MLC: A cidade é seu laboratório. Para aprimorar esses projetos, você lançou a Attack. Como você enxerga a relação de São Paulo com arte urbana?

Srur: As pessoas começaram a entender melhor a arte urbana a partir da minha trajetória na cidade. As experiências artísticas no espaço público abriram um precedente, um entendimento maior de arte urbana. Ao mesmo tempo em que o graffiti sempre esteve presente (São Paulo tem um núcleo muito forte de arte de rua), faltava um descolamento da parede. Faltava interferir na paisagem e na arquitetura no plano tridimensional. A intervenção urbana ganhou terreno e a Attack tornou-se uma empresa de gestão e planejamento das minhas intervenções. No entanto, ainda é difícil viabilizar porque a mentalidade das agências e empresas é engessada.

 

MLC: Você fez projetos em Brasília, Rio de Janeiro, São Paulo, Suíça, Argentina e França. Em alguma dessas praças, sentiu que houve mudança no comportamento da população, a partir da obra?

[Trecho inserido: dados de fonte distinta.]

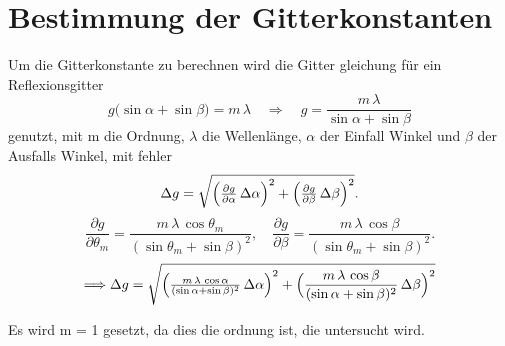 \section{Bestimmung der Gitterkonstanten}
Um die Gitterkonstante zu berechnen wird die Gitter gleichung für ein Reflexionsgitter 
\begin{equation}
  g\bigl(\sin\alpha + \sin\beta\bigr) = m\,\lambda
  \quad\Longrightarrow\quad
  g = \frac{m\,\lambda}{\sin\alpha + \sin\beta}
  \label{Gittergleichung}
\end{equation}
genutzt, mit m die Ordnung, $\lambda$ die Wellenlänge, $\alpha$ der Einfall Winkel und $\beta$ der Ausfalls Winkel, mit fehler
\begin{equation}
  \Delta g
  = \sqrt{
    \Bigl(\tfrac{\partial g}{\partial\alpha}\,\Delta\alpha\Bigr)^{2}
   +\Bigl(\tfrac{\partial g}{\partial\beta}\,\Delta\beta\Bigr)^{2}
  }.
  \label{Gitterfgleichung fehler}
\end{equation}
\begin{equation}
  \frac{\partial g}{\partial\theta_m}
  = \frac{m\,\lambda\,\cos\theta_m}{(\sin\theta_m + \sin\beta)^{2}},
  \quad
  \frac{\partial g}{\partial\beta}
  = \frac{m\,\lambda\,\cos\beta}{(\sin\theta_m + \sin\beta)^{2}}.
\end{equation}
\begin{equation}
    \Longrightarrow \Delta g = \sqrt{\Bigl(\tfrac{m\,\lambda\,\cos{\alpha}}{(\sin{\alpha}+\sin{\beta})^2}\,\Delta\alpha\Bigr)^2 + \Bigl(\frac{m\,\lambda\,\cos{\beta}}{(\sin{\alpha} + \sin{\beta})^2}\,\Delta\beta\Bigr)^2}
\end{equation}

Es wird m = 1 gesetzt, da dies die ordnung ist, die untersucht wird.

Srur: Isso não é mensurável, mas existe mudança. A arte transita em um plano lúdico, psicológico. O artista deve provocar estas reflexões. É uma plataforma de pensamento que não é tão racional. Posso dizer que, depois de algumas intervenções no rio Pinheiros, muitas pessoas me relataram que não conseguiram ver o rio da mesma forma. Ficou uma energia ali, invisível e presente.